ABSTRACT

Over the last two decades there have been intense policy debates about what is commonly called the “securitization of health.” Many scholars have argued that there is an inherent tension between policies that prioritize state security interests and those that promote human health and wider health obligations, particularly when those obligations evoke duties of justice beyond national borders. Many scholars have also suggested that this tension is systemic and irresolvable, since the current national and international order is intrinsically state-centric where domestic and foreign health policies prioritize short-term domestic needs over more long-term policies that could deliver greater longitudinal benefits to a wider population.

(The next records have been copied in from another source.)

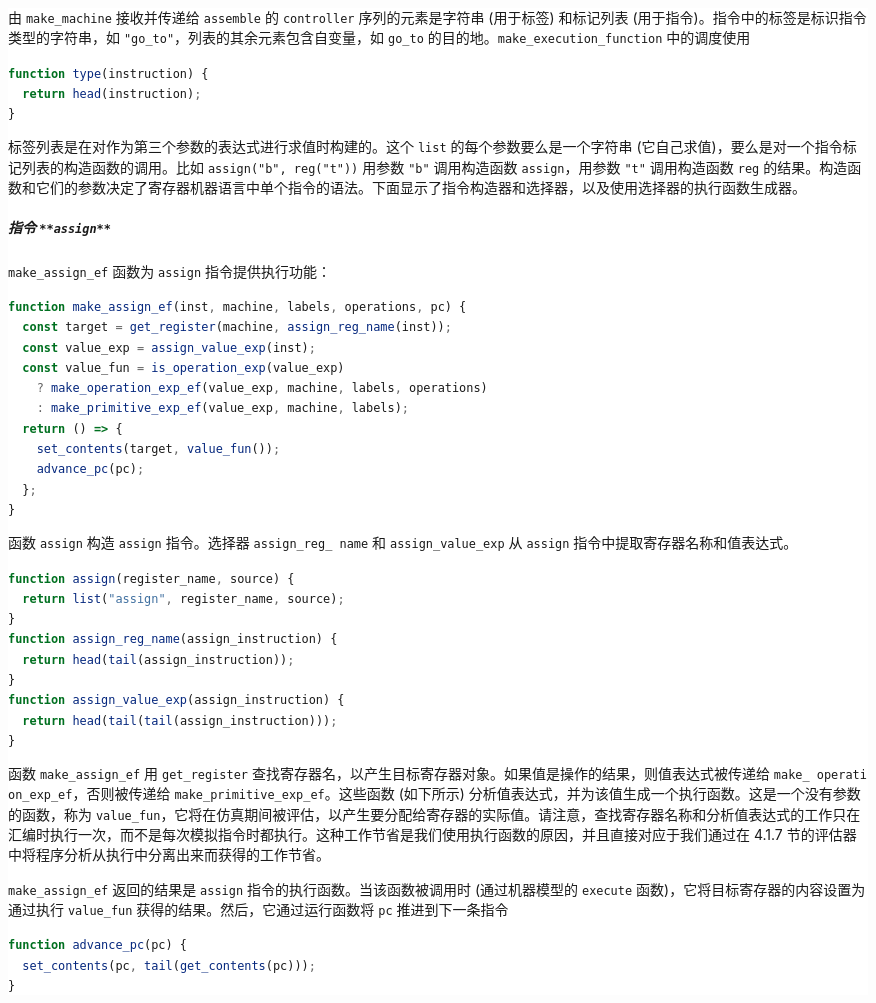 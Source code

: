 由 `make_machine` 接收并传递给 `assemble` 的 `controller` 序列的元素是字符串 (用于标签) 和标记列表 (用于指令)。指令中的标签是标识指令类型的字符串，如 `"go_to"`，列表的其余元素包含自变量，如 `go_to` 的目的地。`make_execution_function` 中的调度使用

```js
function type(instruction) {
  return head(instruction);
}
```

标签列表是在对作为第三个参数的表达式进行求值时构建的。这个 `list` 的每个参数要么是一个字符串 (它自己求值)，要么是对一个指令标记列表的构造函数的调用。比如 `assign("b", reg("t"))` 用参数 `"b"` 调用构造函数 `assign`，用参数 `"t"` 调用构造函数 `reg` 的结果。构造函数和它们的参数决定了寄存器机器语言中单个指令的语法。下面显示了指令构造器和选择器，以及使用选择器的执行函数生成器。

##### 指令 `**assign**`

`make_assign_ef` 函数为 `assign` 指令提供执行功能：

```js
function make_assign_ef(inst, machine, labels, operations, pc) {
  const target = get_register(machine, assign_reg_name(inst));
  const value_exp = assign_value_exp(inst);
  const value_fun = is_operation_exp(value_exp)
    ? make_operation_exp_ef(value_exp, machine, labels, operations)
    : make_primitive_exp_ef(value_exp, machine, labels);
  return () => {
    set_contents(target, value_fun());
    advance_pc(pc);
  };
}
```

函数 `assign` 构造 `assign` 指令。选择器 `assign_reg_ name` 和 `assign_value_exp` 从 `assign` 指令中提取寄存器名称和值表达式。

```js
function assign(register_name, source) {
  return list("assign", register_name, source);
}
function assign_reg_name(assign_instruction) {
  return head(tail(assign_instruction));
}
function assign_value_exp(assign_instruction) {
  return head(tail(tail(assign_instruction)));
}
```

函数 `make_assign_ef` 用 `get_register` 查找寄存器名，以产生目标寄存器对象。如果值是操作的结果，则值表达式被传递给 `make_ operation_exp_ef`，否则被传递给 `make_primitive_exp_ef`。这些函数 (如下所示) 分析值表达式，并为该值生成一个执行函数。这是一个没有参数的函数，称为 `value_fun`，它将在仿真期间被评估，以产生要分配给寄存器的实际值。请注意，查找寄存器名称和分析值表达式的工作只在汇编时执行一次，而不是每次模拟指令时都执行。这种工作节省是我们使用执行函数的原因，并且直接对应于我们通过在 4.1.7 节的评估器中将程序分析从执行中分离出来而获得的工作节省。

`make_assign_ef` 返回的结果是 `assign` 指令的执行函数。当该函数被调用时 (通过机器模型的 `execute` 函数)，它将目标寄存器的内容设置为通过执行 `value_fun` 获得的结果。然后，它通过运行函数将 `pc` 推进到下一条指令

```js
function advance_pc(pc) {
  set_contents(pc, tail(get_contents(pc)));
}
```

As an interjection into this debate, this chapter posits that existing arguments about health security are obsolete and no longer fit for purpose because they focus too narrowly on responding to isolated symptoms of poor health versus mitigating wider causes. Traditional ways of thinking about health and security are problematic in how they conceptualize security and fail to take into account broader structural conditions that drive poor health in the first place. Namely, traditional views define the problems of ill-health and insecurity in narrow strategic terms, which are overly state-centric (despite their desire to break free from realist theoretical thinking) and which promote an ethos of security over an ethic of care. This ontology in turn helps to predetermine the scope of available policy options and skews political responses in a way that ignores the structural conditions of inequality and power differentials, which greatly underpin health-based insecurity.